What needs to be done => Please keep the pictures out and write out exactly the lines from the first in the data below through the one containing "<!-- dcterms:title = Filipika", both included.

Records shown =>
* * * * * * *
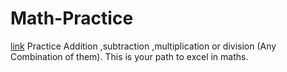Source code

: # Math-Practice
[link](https://lkiThakur.github.io/Math-Practice)
Practice Addition ,subtraction ,multiplication or division (Any Combination of them).
This is your path to excel in maths.
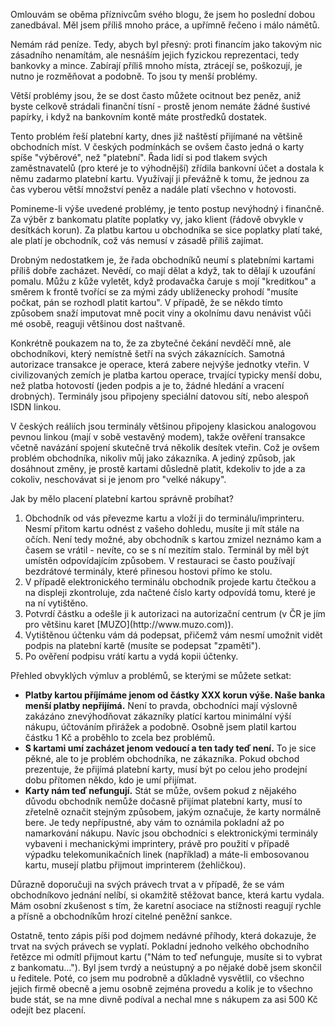 <!-- dcterms:identifier = riderweblog#51 -->
<!-- dcterms:title = Filipika proti hotovosti -->
<!-- np9:categoryId = 2 -->
<!-- x4w:category = Lidé a jiná zvěř -->
<!-- np9:authorId = 1 -->
<!-- np9:authorEmail = michal.valasek@altairis.cz -->
<!-- dcterms:creator = Michal Altair Valášek -->
<!-- dcterms:created = 2003-05-14T04:37:43+02:00 -->
<!-- dcterms:dateAccepted = 2003-05-14T04:37:43+02:00 -->

Omlouvám se oběma příznivcům svého blogu, že jsem ho poslední dobou zanedbával. Měl jsem příliš mnoho práce, a upřímně řečeno i málo námětů.

Nemám rád peníze. Tedy, abych byl přesný: proti financím jako takovým nic zásadního nenamítám, ale nesnáším jejich fyzickou reprezentaci, tedy bankovky a mince. Zabírají příliš mnoho místa, ztrácejí se, poškozují, je nutno je rozměňovat a podobně. To jsou ty menší problémy.

Větší problémy jsou, že se dost často můžete ocitnout bez peněz, aniž byste celkově strádali finanční tísní - prostě jenom nemáte žádné šustivé papírky, i když na bankovním kontě máte prostředků dostatek.

Tento problém řeší platební karty, dnes již naštěstí přijímané na většině obchodních míst. V českých podmínkách se ovšem často jedná o karty spíše "výběrové", než "platební". Řada lidí si pod tlakem svých zaměstnavatelů (pro které je to výhodnější) zřídila bankovní účet a dostala k němu zadarmo platební kartu. Využívají ji převážně k tomu, že jednou za čas vyberou větší množství peněz a nadále platí všechno v hotovosti.

Pomineme-li výše uvedené problémy, je tento postup nevýhodný i finančně. Za výběr z bankomatu platíte poplatky vy, jako klient (řádově obvykle v desítkách korun). Za platbu kartou u obchodníka se sice poplatky platí také, ale platí je obchodník, což vás nemusí v zásadě příliš zajímat.

Drobným nedostatkem je, že řada obchodníků neumí s platebními kartami příliš dobře zacházet. Nevědí, co mají dělat a když, tak to dělají k uzoufání pomalu. Můžu z kůže vyletět, když prodavačka čaruje s mojí "kreditkou" a směrem k frontě tvořící se za mými zády ublíženecky prohodí "musíte počkat, pán se rozhodl platit kartou". V případě, že se někdo tímto způsobem snaží imputovat mně pocit viny a okolnímu davu nenávist vůči mé osobě, reaguji většinou dost naštvaně.

Konkrétně poukazem na to, že za zbytečné čekání nevděčí mně, ale obchodníkovi, který nemístně šetří na svých zákaznících. Samotná autorizace transakce je operace, která zabere nejvýše jednotky vteřin. V civilizovaných zemích je platba kartou operace, trvající typicky menší dobu, než platba hotovostí (jeden podpis a je to, žádné hledání a vracení drobných). Terminály jsou připojeny speciální datovou sítí, nebo alespoň ISDN linkou.

V českých reáliích jsou terminály většinou připojeny klasickou analogovou pevnou linkou (mají v sobě vestavěný modem), takže ověření transakce včetně navázání spojení skutečně trvá několik desítek vteřin. Což je ovšem problém obchodníka, nikoliv můj jako zákazníka. A jediný způsob, jak dosáhnout změny, je prostě kartami důsledně platit, kdekoliv to jde a za cokoliv, neschovávat si je jenom pro "velké nákupy".

Jak by mělo placení platební kartou správně probíhat?
 <ol> <li>Obchodník od vás převezme kartu a vloží ji do terminálu/imprinteru. Nesmí přitom kartu odnést z vašeho dohledu, musíte ji mít stále na očích. Není tedy možné, aby obchodník s kartou zmizel neznámo kam a časem se vrátil - nevíte, co se s ní mezitím stalo. Terminál by měl být umístěn odpovídajícím způsobem. V restauraci se často používají bezdrátové terminály, které přinesou hostovi přímo ke stolu. <li>V případě elektronického terminálu obchodník projede kartu čtečkou a na displeji zkontroluje, zda načtené číslo karty odpovídá tomu, které je na ní vytištěno. <li>Potvrdí částku a odešle ji k autorizaci na autorizační centrum (v ČR je jím pro většinu karet [MUZO](http://www.muzo.com)). <li>Vytištěnou účtenku vám dá podepsat, přičemž vám nesmí umožnit vidět podpis na platební kartě (musíte se podepsat "zpaměti"). <li>Po ověření podpisu vrátí kartu a vydá kopii účtenky.</li></ol> 

Přehled obvyklých výmluv a problémů, se kterými se můžete setkat:
 <ul> <li><strong>Platby kartou příjímáme jenom od částky XXX korun výše. Naše banka menší platby nepřijímá.</strong> Není to pravda, obchodníci mají výslovně zakázáno znevýhodňovat zákazníky platící kartou minimální výší nákupu, účtováním přirážek a podobně. Osobně jsem platil kartou částku 1 Kč a proběhlo to zcela bez problémů. <li><strong>S kartami umí zacházet jenom vedoucí a ten tady teď není.</strong> To je sice pěkné, ale to je problém obchodníka, ne zákazníka. Pokud obchod prezentuje, že přijímá platební karty, musí být po celou jeho prodejní dobu přítomen někdo, kdo je umí přijímat. <li><strong>Karty nám teď nefungují.</strong> Stát se může, ovšem pokud z nějakého důvodu obchodník nemůže dočasně přijímat platební karty, musí to zřetelně označit stejným způsobem, jakým označuje, že karty normálně bere. Je tedy nepřípustné, aby vám to oznámila pokladní až po namarkování nákupu. Navíc jsou obchodníci s elektronickými terminály vybaveni i mechanickými imprintery, právě pro použití v případě výpadku telekomunikačních linek (například) a máte-li embosovanou kartu, musejí platbu přijmout imprinterem (žehličkou).</li></ul> 

Důrazně doporučuji na svých právech trvat a v případě, že se vám obchodníkovo jednání nelíbí, si okamžitě stěžovat bance, která kartu vydala. Mám osobní zkušenost s tím, že karetní asociace na stížnosti reagují rychle a přísně a obchodníkům hrozí citelné peněžní sankce.

Ostatně, tento zápis píši pod dojmem nedávné příhody, která dokazuje, že trvat na svých právech se vyplatí. Pokladní jednoho velkého obchodního řetězce mi odmítl přijmout kartu ("Nám to teď nefunguje, musíte si to vybrat z bankomatu..."). Byl jsem tvrdý a neústupný a po nějaké době jsem skončil u ředitele. Poté, co jsem mu podrobně a důkladně vysvětlil, co všechno jejich firmě obecně a jemu osobně zejména provedu a kolik je to všechno bude stát, se na mne divně podíval a nechal mne s nákupem za asi 500 Kč odejít bez placení.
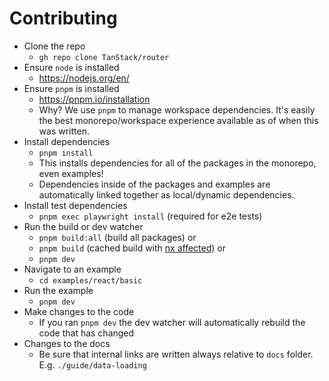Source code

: # Contributing

- Clone the repo
  - `gh repo clone TanStack/router`
- Ensure `node` is installed
  - https://nodejs.org/en/
- Ensure `pnpm` is installed
  - https://pnpm.io/installation
  - Why? We use `pnpm` to manage workspace dependencies. It's easily the best monorepo/workspace experience available as of when this was written.
- Install dependencies
  - `pnpm install`
  - This installs dependencies for all of the packages in the monorepo, even examples!
  - Dependencies inside of the packages and examples are automatically linked together as local/dynamic dependencies.
- Install test dependencies
  - `pnpm exec playwright install` (required for e2e tests)
- Run the build or dev watcher
  - `pnpm build:all` (build all packages) or
  - `pnpm build` (cached build with [nx affected](https://nx.dev/nx-api/nx/documents/affected)) or
  - `pnpm dev`
- Navigate to an example
  - `cd examples/react/basic`
- Run the example
  - `pnpm dev`
- Make changes to the code
  - If you ran `pnpm dev` the dev watcher will automatically rebuild the code that has changed
- Changes to the docs
  - Be sure that internal links are written always relative to `docs` folder.
    E.g. `./guide/data-loading`
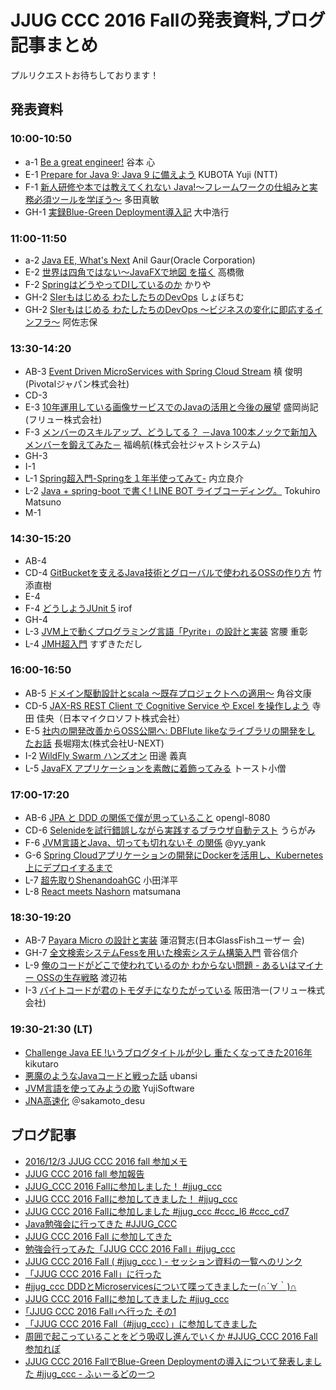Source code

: # JJUG CCC 2016 Fallの発表資料,ブログ記事まとめ

プルリクエストお待ちしております！

## 発表資料

### 10:00-10:50

- a-1 [Be a great engineer!](https://speakerdeck.com/shintanimoto/ccc2016fall-be-a-great-engineer-number-jjug-ccc-number-ccc-a1) 谷本 心
- E-1 [Prepare for Java 9: Java 9 に備えよう](http://www.slideshare.net/YujiKubota/java9-69782018) KUBOTA Yuji (NTT)
- F-1 [新人研修や本では教えてくれない Java!〜フレームワークの仕組みと実 務必須ツールを学ぼう〜](https://speakerdeck.com/masatoshitada/wan-quan-ban-xin-ren-yan-xiu-yaben-dehajiao-etekurenaijava) 多田真敏
- GH-1 [実録Blue-Green Deployment導入記](http://www.slideshare.net/setoazusa/jjug-ccc-bluegreendeployment) 大中浩行

### 11:00-11:50

- a-2 [Java EE, What's Next](http://www.slideshare.net/itakashi/java-ee-whats-next-by-anil-gaur) Anil Gaur(Oracle Corporation)
- E-2 [世界は四角ではない〜JavaFXで地図 を描く](http://www.slideshare.net/torutk/java-fx7) 高橋徹
- F-2 [SpringはどうやってDIしているのか](https://speakerdeck.com/bati11/springhadouyatutedisiteirufalseka-number-jjug-ccc) かりや
- GH-2 [SIerもはじめる わたしたちのDevOps](http://www.slideshare.net/syobochim/sier-devops-jjugccc-69780604) しょぼちむ
- GH-2 [SIerもはじめる わたしたちのDevOps ～ビジネスの変化に即応するインフラ～](https://docs.com/asashiho/8906/jjug-ccc-2016-fall) 阿佐志保

### 13:30-14:20

- AB-3 [Event Driven MicroServices with Spring Cloud Stream](https://www.slideshare.net/makingx/event-driven-microservices-with-spring-cloud-stream-jjugccc-ccca3) 槙 俊明 (Pivotalジャパン株式会社)
- CD-3
- E-3 [10年運用している画像サービスでのJavaの活用と今後の展望](https://speakerdeck.com/nmorioka/10nian-yun-yong-siteiru-hua-xiang-sabisudefalsejavafalsehuo-yong-to-jin-hou-falsezhan-wang) 盛岡尚記(フリュー株式会社)
- F-3 [メンバーのスキルアップ、どうしてる？ －Java 100本ノックで新加入メンバーを鍛えてみた－](http://www.slideshare.net/JSUXDesign/java-100) 福嶋航(株式会社ジャストシステム)
- GH-3
- I-1
- L-1 [Spring超入門-Springを１年半使ってみて-](http://www.slideshare.net/RyosukeUchitate/springspring1) 内立良介
- L-2 [Java + spring-boot で書く! LINE BOT ライブコーディング。](https://docs.google.com/presentation/d/1ShXyY4oNBsOIhgbcigheOeMi_mOBRcL0OKQ7l8QwKxQ/edit#slide=id.p) Tokuhiro Matsuno
- M-1


### 14:30-15:20

- AB-4
- CD-4 [GitBucketを支えるJava技術とグローバルで使われるOSSの作り方](http://www.slideshare.net/takezoe/gitbucketjavaoss) 竹添直樹
- E-4
- F-4 [どうしようJUnit 5](https://speakerdeck.com/irof/dousiyoujunit5) irof
- GH-4
- L-3 [JVM上で動くプログラミング言語「Pyrite」の設計と実装](https://docs.google.com/viewer?a=v&pid=sites&srcid=ZGVmYXVsdGRvbWFpbnxtaXlha29zaXN8Z3g6NmQ5MDEzNjljNDNlMWZlMA) 宮腰 重彰
- L-4 [JMH超入門](https://docs.com/deaf_tadashi/1630/jmh) すずきただし

### 16:00-16:50

- AB-5 [ドメイン駆動設計とscala 〜既存プロジェクトへの適用〜](http://www.slideshare.net/fumiyasusumiya/jjug-ccc-2016-fall-scala) 角谷文康
- CD-5 [JAX-RS REST Client で Cognitive Service や Excel を操作しよう](https://docs.com/terada-yoshio/4205/cognitive-services-excel-rest-api-with-jax-rs) 寺田 佳央（日本マイクロソフト株式会社）
- E-5 [社内の開発改善からOSS公開へ: DBFlute likeなライブラリの開発をし たお話](http://slides.com/nashcft/jjug_ccc_2016_fall#/) 長堀翔太(株式会社U-NEXT)
- I-2 [WildFly Swarm ハンズオン](https://emag.gitbooks.io/wildfly-swarm-tour/content/) 田邊 義真
- L-5 [JavaFX アプリケーションを素敵に着飾ってみる](https://speakerdeck.com/toastkidjp/jjug-ccc-2016-fall-number-ccc-l5) トースト小僧

### 17:00-17:20

- AB-6 [JPA と DDD の関係で僕が思っていること](http://qiita.com/opengl-8080/items/944a6383f81dd3406486) opengl-8080
- CD-6 [Selenideを試行錯誤しながら実践するブラウザ自動テスト](http://backpaper0.github.io/ghosts/try-selenide/index.html#1) うらがみ
- F-6 [JVM言語とJava、切っても切れないそ の関係](http://www.slideshare.net/yyyank/jvmjava-69784006) @yy_yank
- G-6 [Spring Cloudアプリケーションの開発にDockerを活用し、Kubernetes上にデプロイするまで](https://speakerdeck.com/muraken720/spring-cloudapurikesiyonfalsekai-fa-nidockerwohuo-yong-si-kubernetesshang-nidepuroisurumade)
- L-7 [超先取りShenandoahGC](http://www.slideshare.net/yodajp/shenandoahgc-69803455) 小田洋平
- L-8 [React meets Nashorn](https://speakerdeck.com/matsumana/react-meets-nashorn-jjug-ccc-2016-fall) matsumana

### 18:30-19:20

- AB-7 [Payara Micro の設計と実装](http://www.slideshare.net/khasunuma/payara-microinternals) 蓮沼賢志(日本GlassFishユーザー 会)
- GH-7 [全文検索システムFessを用いた検索システム構築入門](http://www.slideshare.net/shinsuke/fess-69788304) 菅谷信介
- L-9 [俺のコードがどこで使われているのか わからない問題 - あるいはマイナー OSSの生存戦略](http://www.slideshare.net/nabedge/oss-69784858) 渡辺祐
- I-3 [バイトコードが君のトモダチになりたがっている](https://www.slideshare.net/jyukutyo/jjug-ccc-2016-fall-69797411) 阪田浩一(フリュー株式会社)

### 19:30-21:30 (LT)

- [Challenge Java EE !いうブログタイトルが少し 重たくなってきた2016年](https://speakerdeck.com/kikutaro/challenge-java-ee-toiuburogutaitorugashao-si-zhong-takunatutekita2016nian) kikutaro
- [悪魔のようなJavaコードと戦った話](http://qiita.com/ubansi/items/05c97500854d2f60a63a) ubansi
- [JVM言語を使ってみようの歌](http://www.slideshare.net/YujiSoftware/jvm-69789550) YujiSoftware
- [JNA高速化](http://slides.com/sakamoto_desu/jna) ＠sakamoto_desu

## ブログ記事
- [2016/12/3 JJUG CCC 2016 fall 参加メモ](http://qiita.com/khwada/items/daa86af9f4e8416134a7)
- [JJUG CCC 2016 fall 参加報告](http://suzaku-tec.hatenadiary.jp/entry/2016/12/03/235055)
- [JJUG_CCC 2016 Fallに参加しました！ #jjug_ccc](http://mrstar-logs.hatenablog.com/entry/2016/12/03/233556)
- [JJUG CCC 2016 Fallに参加してきました！ #jjug_ccc](http://kikutaro777.hatenablog.com/entry/2016/12/04/010543)
- [JJUG CCC 2016 Fallに参加しました #jjug_ccc #ccc_l6 #ccc_cd7](http://samuraism.jp/diary/2016/12/04/1480779780000.html)
- [Java勉強会に行ってきた #JJUG_CCC](http://blog.shuh.net/2016/12/jjug-ccc-2016-fall/)
- [JJUG CCC 2016 Fall に参加してきた](http://tenten0213.hatenablog.com/entry/2016/12/04/013457)
- [勉強会行ってみた「JJUG CCC 2016 Fall」#jjug_ccc](https://kazuhito-m.github.io/study-meeting-repo/2016/12/04/jjug-ccc-fall)
- [JJUG CCC 2016 Fall ( #jjug_ccc ) - セッション資料の一覧へのリンク](http://d.hatena.ne.jp/chiheisen/20161203/1480761244)
- [「JJUG CCC 2016 Fall」に行った](http://qiita.com/y_q1m/items/5ad5ae663363314fcb91)
- [#jjug_ccc DDDとMicroservicesについて喋ってきましたー(∩´∀｀)∩](http://bufferings.hatenablog.com/entry/2016/12/04/135752)
- [JJUG CCC 2016 Fallに参加してきました #jjug_ccc](http://www.grimrose.org/blog/2016/12/jjug-ccc-2016/)
- [｢JJUG CCC 2016 Fall｣へ行った その1](http://ttomioka.hatenablog.com/entry/2016/12/05/200946)
- [「JJUG CCC 2016 Fall（#jjug_ccc）」に参加してきました](http://chicken-yuta.com/article/programming/1139)
- [周囲で起こっていることをどう吸収し進んでいくか #JJUG_CCC 2016 Fall 参加れぽ](http://ryoichi0102.hatenablog.com/entry/2016/12/06/072438)
- [JJUG CCC 2016 FallでBlue-Green Deploymentの導入について発表しました #jjug_ccc - ふぃーるどのーつ](http://blog.fieldnotes.jp/entry/jjug-ccc-blue-green-deployment)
* * * * * * *
Exercise result =>
Source code

: # Math-Practice
[link](https://lkiThakur.github.io/Math-Practice)
Practice Addition ,subtraction ,multiplication or division (Any Combination of them).
This is your path to excel in maths.
 <!-- dcterms:identifier = riderweblog#51 -->
<!-- dcterms:title = Filipika proti hotovosti -->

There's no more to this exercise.